Proverbs 3:5–6 (ESV) … “Trust in the Lord with all your heart, and do not lean on your own understanding. In all your ways acknowledge him, and he will make straight your paths.”
Proverbs 3:5-6 is a life verse for many. Life verse you may ask? Well that is just what it sounds like, a verse to use as a guide for living. Now we know we must build our faith upon the full Word of God, but verses like this one here in Proverbs do help us keep the big things in focus. So, what does this great passage have to give us then? The answer is a steadfast faith in God! Notice three admonishments we are given about trusting in God. Jim Newheiser, in his commentary on Proverbs, does a great job of outlining these verses for us.
Trust God entirely, ‘with all your heart’ (v. 5a). God demands an undivided commitment to himself. Too often Israel had a loyalty divided between the Lord and the false gods of the nations. We can be tempted to trust the wisdom of the world rather than rely upon divine revelation. The psalmist says, ‘I hate those who are double-minded’ (Ps. 119:113). Jesus said, ‘No one can serve two masters’ (Matt. 6:24a), and he taught that the greatest commandment is to ‘love the Lord your God with all your heart, and with all your soul, and with all your mind, and with all your strength’ (Mark 12:30).
Trust God exclusively, and ‘do not lean on your own understanding’ (v. 5b). By nature we are inclined to foolishly rely upon our own inclinations and desires: ‘All of us like sheep have gone astray, each of us has turned to his own way’ (Isa. 53:6). Many people make crucial life decisions in areas such as marriage, finances, and vocation not based upon God’s revealed Word but their feelings. Proverbs tells us that our feelings are unreliable: ‘There is a way which seems right to a man, but its end is the way of death’ (14:12); ‘he who trusts in his own heart is a fool’ (28:26a). A man may feel that he would be happier if he were to divorce his wife. A mother may not feel like using the rod of discipline on her children. In their quest to grow, churches may be tempted to resort to worldly methodologies that compromise biblical principles. The wise man does not lean on his own understanding but trusts that God’s way is best. The one who chooses his own way arrogantly claims that he knows better than God.

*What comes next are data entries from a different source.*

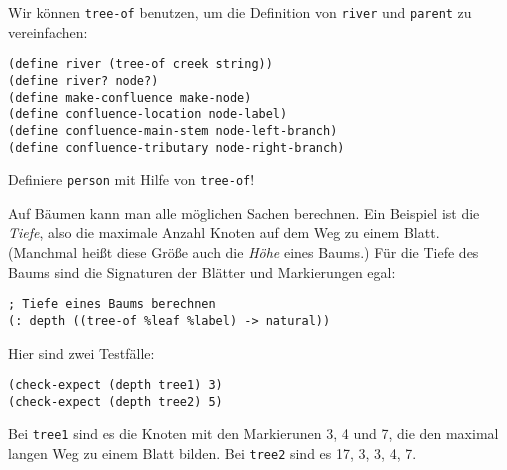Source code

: Wir können \lstinline{tree-of} benutzen, um die Definition von
\lstinline{river} und \lstinline{parent} zu vereinfachen:
%
\begin{lstlisting}
(define river (tree-of creek string))
(define river? node?)
(define make-confluence make-node)
(define confluence-location node-label)
(define confluence-main-stem node-left-branch)
(define confluence-tributary node-right-branch)
\end{lstlisting}
%
\begin{aufgabeinline}
  Definiere \lstinline{person} mit Hilfe von \lstinline{tree-of}!
\end{aufgabeinline}
%
Auf Bäumen kann man alle möglichen Sachen berechnen.  Ein Beispiel ist
die \textit{Tiefe}, also die maximale Anzahl
Knoten auf dem Weg zu einem Blatt.  (Manchmal heißt diese Größe auch
die \textit{Höhe} eines Baums.)  Für die Tiefe
des Baums sind die Signaturen der Blätter und Markierungen egal:
%
\begin{lstlisting}
; Tiefe eines Baums berechnen
(: depth ((tree-of %leaf %label) -> natural))
\end{lstlisting}
%
Hier sind zwei Testfälle:
%
\begin{lstlisting}
(check-expect (depth tree1) 3)
(check-expect (depth tree2) 5)
\end{lstlisting}
%
Bei \lstinline{tree1} sind es die Knoten mit den Markierunen 3, 4 und
7, die den maximal langen Weg zu einem Blatt bilden.  Bei
\lstinline{tree2} sind es 17, 3, 3, 4, 7.


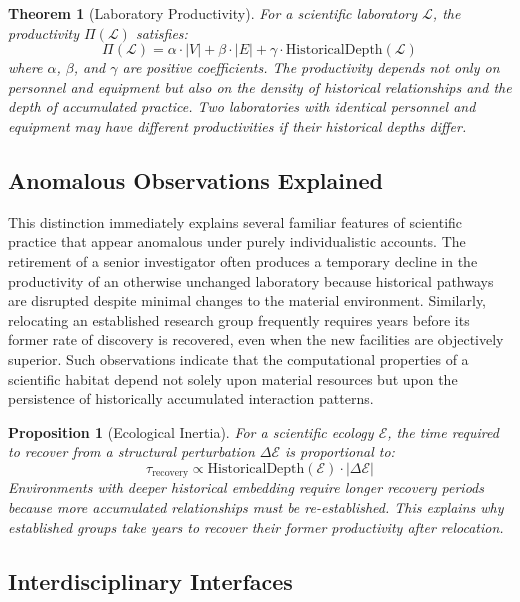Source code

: \documentclass[12pt,oneside]{article}
\newtheorem{theorem}[definition]{Theorem}
\newtheorem{proposition}[definition]{Proposition}
\theoremstyle{remark}
\begin{document}
\begin{theorem}[Laboratory Productivity]
For a scientific laboratory \(\mathcal{L}\), the productivity \(\Pi(\mathcal{L})\) satisfies:
\[
\Pi(\mathcal{L}) = \alpha \cdot |V| + \beta \cdot |E| + \gamma \cdot \text{HistoricalDepth}(\mathcal{L})
\]
where \(\alpha\), \(\beta\), and \(\gamma\) are positive coefficients. The productivity depends not only on personnel and equipment but also on the density of historical relationships and the depth of accumulated practice. Two laboratories with identical personnel and equipment may have different productivities if their historical depths differ.
\end{theorem}

\subsection{Anomalous Observations Explained}

This distinction immediately explains several familiar features of scientific practice that appear anomalous under purely individualistic accounts. The retirement of a senior investigator often produces a temporary decline in the productivity of an otherwise unchanged laboratory because historical pathways are disrupted despite minimal changes to the material environment. Similarly, relocating an established research group frequently requires years before its former rate of discovery is recovered, even when the new facilities are objectively superior. Such observations indicate that the computational properties of a scientific habitat depend not solely upon material resources but upon the persistence of historically accumulated interaction patterns.

\begin{proposition}[Ecological Inertia]
For a scientific ecology \(\mathcal{E}\), the time required to recover from a structural perturbation \(\Delta \mathcal{E}\) is proportional to:
\[
\tau_{\text{recovery}} \propto \text{HistoricalDepth}(\mathcal{E}) \cdot |\Delta \mathcal{E}|
\]
Environments with deeper historical embedding require longer recovery periods because more accumulated relationships must be re-established. This explains why established groups take years to recover their former productivity after relocation.
\end{proposition}

\subsection{Interdisciplinary Interfaces}
\end{document}

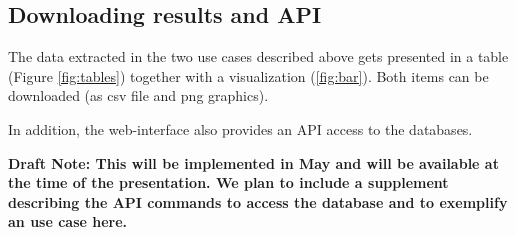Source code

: \subsection{Downloading results and API}

The data extracted in the two use cases described above gets presented in a table (Figure \ref{fig:tables}) together with a visualization (\ref{fig:bar}). Both items can be downloaded (as csv file and png graphics).

In addition, the web-interface also provides an API access to the databases. 

\textbf{Draft Note: This will be implemented in May and will be available at the time of the presentation. We plan to include a supplement describing the API commands to access the database and to exemplify  an use case here.}

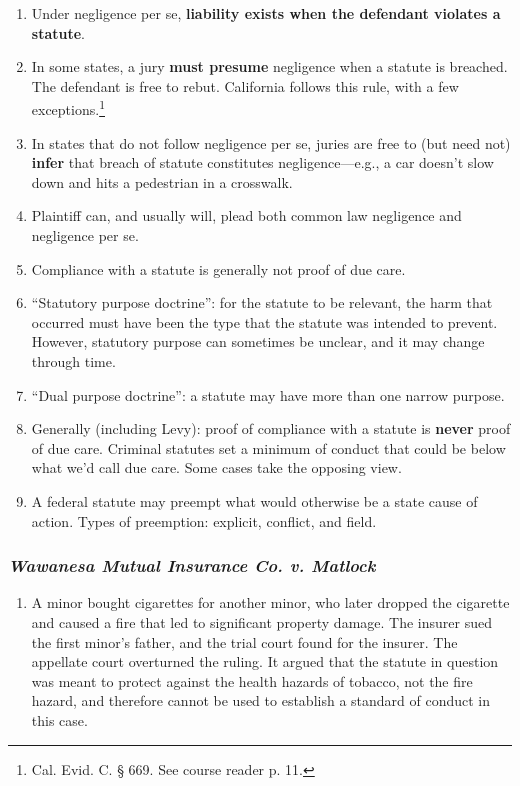 \begin{enumerate}
    \item Under negligence per se, \textbf{liability exists when the defendant 
    violates a statute}.
    \item In some states, a jury \textbf{must presume} negligence when a 
    statute is breached. The defendant is free to rebut. California follows 
    this rule, with a few exceptions.\footnote{Cal. Evid. C. § 669.  See 
    course reader p. 11.} \item In states that do not follow negligence per 
    se, juries are free to (but need not) \textbf{infer} that breach of 
    statute constitutes negligence---e.g., a car doesn't slow down and hits a 
    pedestrian in a crosswalk.
    \item Plaintiff can, and usually will, plead both common law negligence 
    and negligence per se.
    \item Compliance with a statute is generally not proof of due care.
    \item ``Statutory purpose doctrine'': for the statute to be relevant, the 
    harm that occurred must have been the type that the statute was intended 
    to prevent. However, statutory purpose can sometimes be unclear, and it 
    may change through time.
    \item ``Dual purpose doctrine'': a statute may have more than one narrow 
    purpose.
    \item Generally (including Levy): proof of compliance with a statute is 
    \textbf{never} proof of due care. Criminal statutes set a minimum of 
    conduct that could be below what we'd call due care. Some cases take the 
    opposing view.
    \item A federal statute may preempt what would otherwise be a state cause 
    of action. Types of preemption: explicit, conflict, and field.
\end{enumerate}

\subsubsection{\emph{Wawanesa Mutual Insurance Co. v. Matlock}}

\begin{enumerate}
    \item A minor bought cigarettes for another minor, who later dropped the 
    cigarette and caused a fire that led to significant property damage. The 
    insurer sued the first minor's father, and the trial court found for the 
    insurer. The appellate court overturned the ruling. It argued that the 
    statute in question was meant to protect against the health hazards of 
    tobacco, not the fire hazard, and therefore cannot be used to establish a 
    standard of conduct in this case.
\end{enumerate}

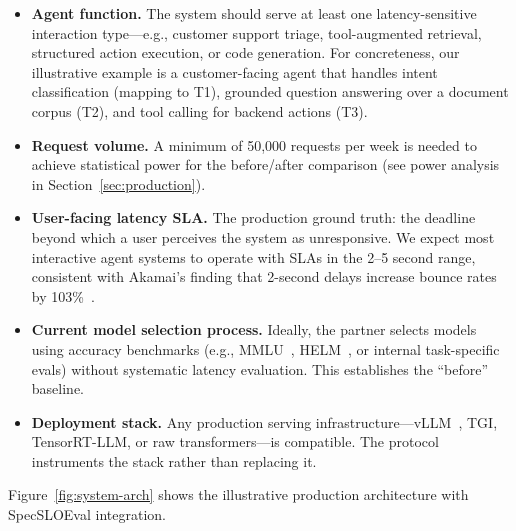 \documentclass[11pt]{article}
\begin{document}
\begin{itemize}[leftmargin=16pt]
    \item \textbf{Agent function.} The system should serve at least one latency-sensitive interaction type---e.g., customer support triage, tool-augmented retrieval, structured action execution, or code generation. For concreteness, our illustrative example is a customer-facing agent that handles intent classification (mapping to T1), grounded question answering over a document corpus (T2), and tool calling for backend actions (T3).
    \item \textbf{Request volume.} A minimum of 50,000 requests per week is needed to achieve statistical power for the before/after comparison (see power analysis in Section~\ref{sec:production}).
    \item \textbf{User-facing latency SLA.} The production ground truth: the deadline beyond which a user perceives the system as unresponsive. We expect most interactive agent systems to operate with SLAs in the 2--5 second range, consistent with Akamai's finding that 2-second delays increase bounce rates by 103\%~\cite{akamai2017performance}.
    \item \textbf{Current model selection process.} Ideally, the partner selects models using accuracy benchmarks (e.g., MMLU~\cite{hendrycks2021mmlu}, HELM~\cite{liang2023helm}, or internal task-specific evals) without systematic latency evaluation. This establishes the ``before'' baseline.
    \item \textbf{Deployment stack.} Any production serving infrastructure---vLLM~\cite{kwon2023vllm}, TGI, TensorRT-LLM, or raw transformers---is compatible. The protocol instruments the stack rather than replacing it.
\end{itemize}

Figure~\ref{fig:system-arch} shows the illustrative production architecture with SpecSLOEval integration.
\end{document}
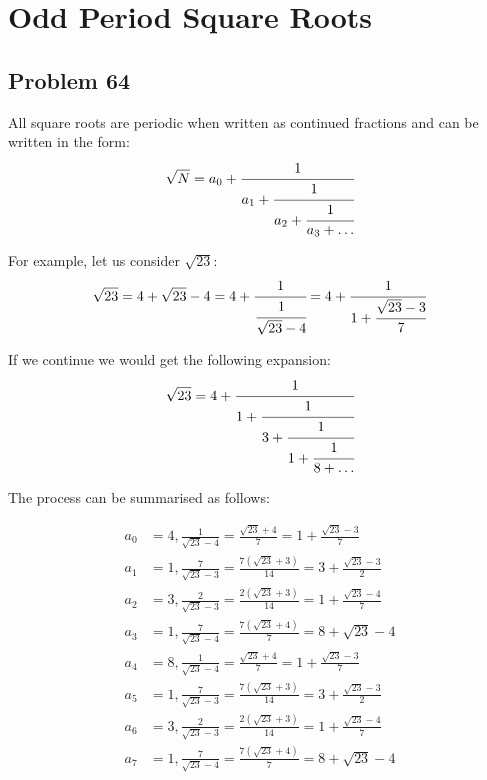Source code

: \section{Odd Period Square Roots}
\subsection{Problem 64}

All square roots are periodic when written as continued fractions and can be written in the form:
\begin{equation*}
	\sqrt{N} = a_0 + \cfrac{1}{a_1 + \cfrac{1}{a_2 + \cfrac{1}{a_3 + \dots}}}
\end{equation*}

For example, let us consider \( \sqrt{23} \):
\begin{equation*}
	\sqrt{23} = 4 + \sqrt{23} - 4 = 4 + \cfrac{1}{\cfrac{1}{\sqrt{23}-4}} = 4 + \cfrac{1}{1 + \cfrac{\sqrt{23} - 3}{7}}
\end{equation*}

If we continue we would get the following expansion:
\begin{equation*}
	\sqrt{23} = 4 + \cfrac{1}{1 + \cfrac{1}{3 + \cfrac{1}{1 + \cfrac{1}{8 + \dots}}}}
\end{equation*}

The process can be summarised as follows:

\begin{align*}
	a_0 & = 4, \frac{1}{\sqrt{23} - 4}  = \frac{\sqrt{23} + 4}{7}      = 1 + \frac{\sqrt{23} -3}{7} \\
	a_1 & = 1, \frac{7}{\sqrt{23} - 3}  = \frac{7(\sqrt{23} + 3)}{14}  = 3 + \frac{\sqrt{23} -3}{2} \\
	a_2 & = 3, \frac{2}{\sqrt{23} - 3}  = \frac{2(\sqrt{23} + 3)}{14}  = 1 + \frac{\sqrt{23} -4}{7} \\
	a_3 & = 1, \frac{7}{\sqrt{23} - 4}  = \frac{7(\sqrt{23} + 4)}{7}   = 8 + {\sqrt{23} -4}         \\
	a_4 & = 8, \frac{1}{\sqrt{23} - 4}  = \frac{\sqrt{23} + 4}{7}      = 1 + \frac{\sqrt{23} -3}{7} \\
	a_5 & = 1, \frac{7}{\sqrt{23} - 3}  = \frac{7(\sqrt{23} + 3)}{14}  = 3 + \frac{\sqrt{23} -3}{2} \\
	a_6 & = 3, \frac{2}{\sqrt{23} - 3}  = \frac{2(\sqrt{23} + 3)}{14}  = 1 + \frac{\sqrt{23} -4}{7} \\
	a_7 & = 1, \frac{7}{\sqrt{23} - 4}  = \frac{7(\sqrt{23} + 4)}{7}   = 8 + {\sqrt{23} -4}         \\
\end{align*}

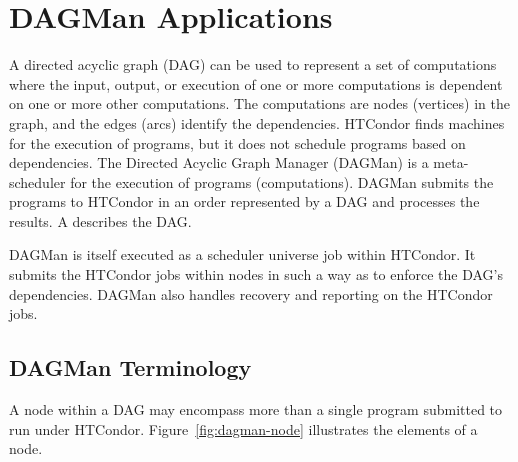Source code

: \section{\label{sec:DAGMan}DAGMan Applications}

A directed acyclic graph (DAG) can be used to represent a set of computations
where the input, output, or execution of one or more computations
is dependent on one or more other computations.
The computations are nodes (vertices) in the graph,
and the edges (arcs) identify the dependencies.
HTCondor finds machines for the execution of programs, but it
does not schedule programs based on dependencies.
The Directed Acyclic Graph Manager (DAGMan) is a meta-scheduler for 
the execution of programs (computations). 
DAGMan submits the programs to HTCondor in an order represented by
a DAG and processes the results.
A  describes the DAG.

DAGMan is itself executed as a scheduler universe job
within HTCondor.
It submits the HTCondor jobs within nodes in such a way as to
enforce the DAG's dependencies.
DAGMan also handles recovery and reporting
on the HTCondor jobs.

\subsection{\label{sec:DAGTerminology}DAGMan Terminology}

A node within a DAG may encompass more than a single
program submitted to run under HTCondor.
Figure~\ref{fig:dagman-node} illustrates the elements of a node.

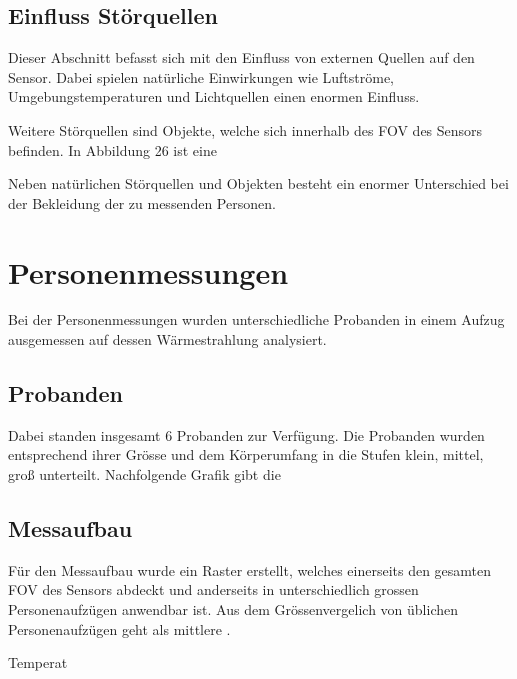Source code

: \subsection{Einfluss Störquellen}

Dieser Abschnitt befasst sich mit den Einfluss von externen Quellen auf den Sensor. Dabei spielen natürliche Einwirkungen wie Luftströme, Umgebungstemperaturen und Lichtquellen einen enormen Einfluss. 



Weitere Störquellen sind Objekte, welche sich innerhalb des \ac{FOV} des Sensors befinden. In Abbildung 26 ist eine



Neben natürlichen Störquellen und Objekten besteht ein enormer Unterschied bei der Bekleidung der zu messenden Personen. 




\section{Personenmessungen}
Bei der Personenmessungen wurden unterschiedliche Probanden in einem Aufzug ausgemessen auf dessen Wärmestrahlung analysiert. 

\subsection{Probanden}
Dabei standen insgesamt 6 Probanden zur Verfügung. Die Probanden wurden entsprechend ihrer Grösse und dem Körperumfang in die Stufen klein, mittel, groß unterteilt. Nachfolgende Grafik gibt die 

\subsection{Messaufbau}

Für den Messaufbau wurde ein Raster erstellt, welches einerseits den gesamten \ac{FOV} des Sensors abdeckt und anderseits in unterschiedlich grossen Personenaufzügen anwendbar ist. Aus dem Grössenvergelich von üblichen Personenaufzügen geht als mittlere .



Temperat


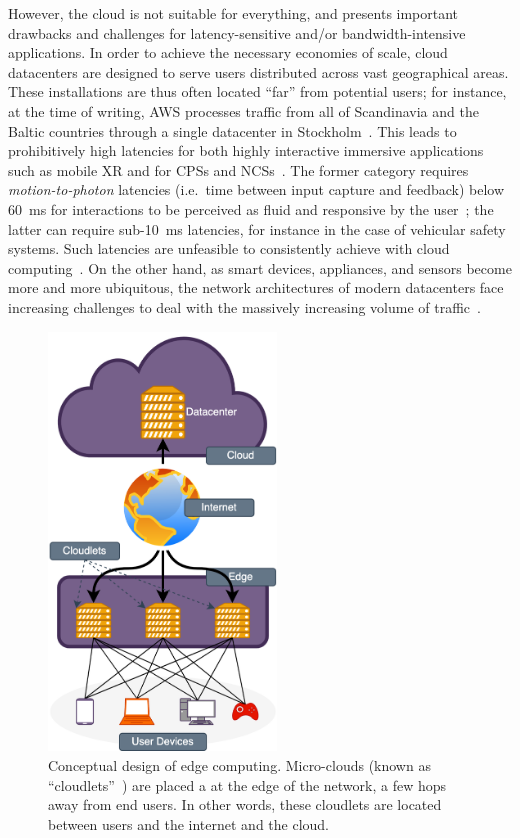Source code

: However, the cloud is not suitable for everything, and presents important drawbacks and challenges for latency-sensitive and/or bandwidth-intensive applications.
In order to achieve the necessary economies of scale, cloud datacenters are designed to serve users distributed across vast geographical areas.
These installations are thus often located ``far'' from potential users;
for instance, at the time of writing, \gls{AWS} processes traffic from all of Scandinavia and the Baltic countries through a single datacenter in Stockholm~\cite{awsregions}.
This leads to prohibitively high latencies for both highly interactive immersive applications such as mobile \gls{XR} and for \glspl{CPS} and \glspl{NCS}~\cite{tolia2006quantifying,lagar2007interactive,satyanarayanan2009case,varghese2016challenges,shi2016promise}.
The former category requires \emph{motion-to-photon} latencies (i.e.\ time between input capture and feedback) below \SI{60}{\milli\second} for interactions to be perceived as fluid and responsive by the user~\cite{chen2017empirical}; the latter can require sub-\SI{10}{\milli\second} latencies, for instance in the case of vehicular safety systems.
Such latencies are unfeasible to consistently achieve with cloud computing~\cite{dang2021cloudy}.
On the other hand, as smart devices, appliances, and sensors become more and more ubiquitous, the network architectures of modern datacenters face increasing challenges to deal with the massively increasing volume of traffic~\cite{shi2016edge,wang2019towards}.

\begin{figure}
    \centering
    \includegraphics[height=30em]{figures/edgecomputing}
    \caption{%
        Conceptual design of edge computing.
        Micro-clouds (known as ``cloudlets''~\cite{satyanarayanan2009case}) are placed a at the edge of the network, a few hops away from end users.
        In other words, these cloudlets are located between users and the internet and the cloud.
    }\label{fig:edgecomputing}
\end{figure}

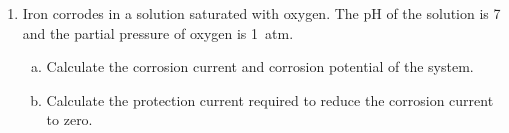 \begin{enumerate}
\begin{enumerate}[(a)]
{\begin{align*}
\Aboxed{\text{CR} &= \SI{3.0e-6}{\milli\meter\per\year}}
\\[1em]
\text{(b) Exchange current density for HER:}\quad
& E_{\text{eq, HER}} = \SI{0}{\volt\ vs.\ RHE} \\
\eta_c &= E_{\text{corr}} - E_{\text{eq, HER}}
= \SI{-0.215}{\volt} \\
\eta_c &= b_c \log\!\left(\frac{i_{\text{corr}}}{i_0^{\text{HER}}}\right) \\
\log\!\left(\frac{i_{\text{corr}}}{i_0^{\text{HER}}}\right)
&= \frac{-0.215}{-0.12} = 1.79 \\
\Aboxed{
i_0^{\text{HER}}
= \frac{2.5\times10^{-7}}{10^{1.79}}
= \SI{4.1e-9}{\ampere\per\centi\meter\squared}}
\end{align*}
}

    \end{enumerate}
    pH = 4, $\alpha_{\ch{Fe^{2+}}} = \SI{0.02}{M}, i_{\ch{Fe}}^O
    = \SI{9e-7}{\ampere\per\centi\meter\squared}$; anodic
    $d\eta / d(\log i) = \SI{0.02}{\volt\per decade}$; the corrosion
    potential of iron is \SI{-0.215}{\volt} vs RHE and
    $e_{\ch{Fe^{2+}}|\ch{Fe}} = \SI{-0.44}{\volt}$ vs. SHE. For the HER
    , the cathodic $d\eta / d(\log i) = \SI{-0.12}{\volt\per decade}$.


\pagebreak

  \item Iron corrodes in a solution saturated with oxygen. The pH of
    the solution
    is 7 and the partial pressure of oxygen is \SI{1}{atm}.
    \begin{enumerate}[(a)]
      \item Calculate the corrosion current and corrosion potential of the
        system.
      \item Calculate the protection current required to reduce the corrosion
        current to zero.
    \end{enumerate}


\end{enumerate}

Proverbs also warns us against being improperly influenced by other people: ‘The fear of man brings a snare, but he who trusts in the Lord will be exalted’ (29:25). We must evaluate the counsel and influence of friends, family members, and worldly experts against the Word of God, and we must have the courage to risk their disapproval when Scripture directs us otherwise. The command to trust God also brings to mind the way of salvation. Conversion takes place when we repent of trusting in our own goodness and wisdom and put our faith in what God has done for us in Christ (Eph. 2:8–9).
Trust God extensively: ‘In all your ways acknowledge Him’ (v. 6a). We are not merely to acknowledge God’s lordship over our religious life; we are to bring God’s truth to bear on every aspect of life. We trust him in how we run our families, our education, our careers, our finances, and our friendships. He is Lord of all! Abraham Kuyper said, ‘In the total expanse of human life there is not a single square inch of which the Christ, who alone is sovereign, does not declare, “That is mine!” ’ The wise person is characterized by continuous contemplation of God and a ready observance of his will, not only in the great issues of life but also in day-to-day routine. No matter is too small for God’s attention. To paraphrase one commentator, it is self-idolatry to think we can carry on even the most ordinary matters without his counsel.
God blesses those who trust him: ‘He will make your paths straight’ (v. 6b). The person who trusts God entirely, exclusively, and extensively will enjoy success in life.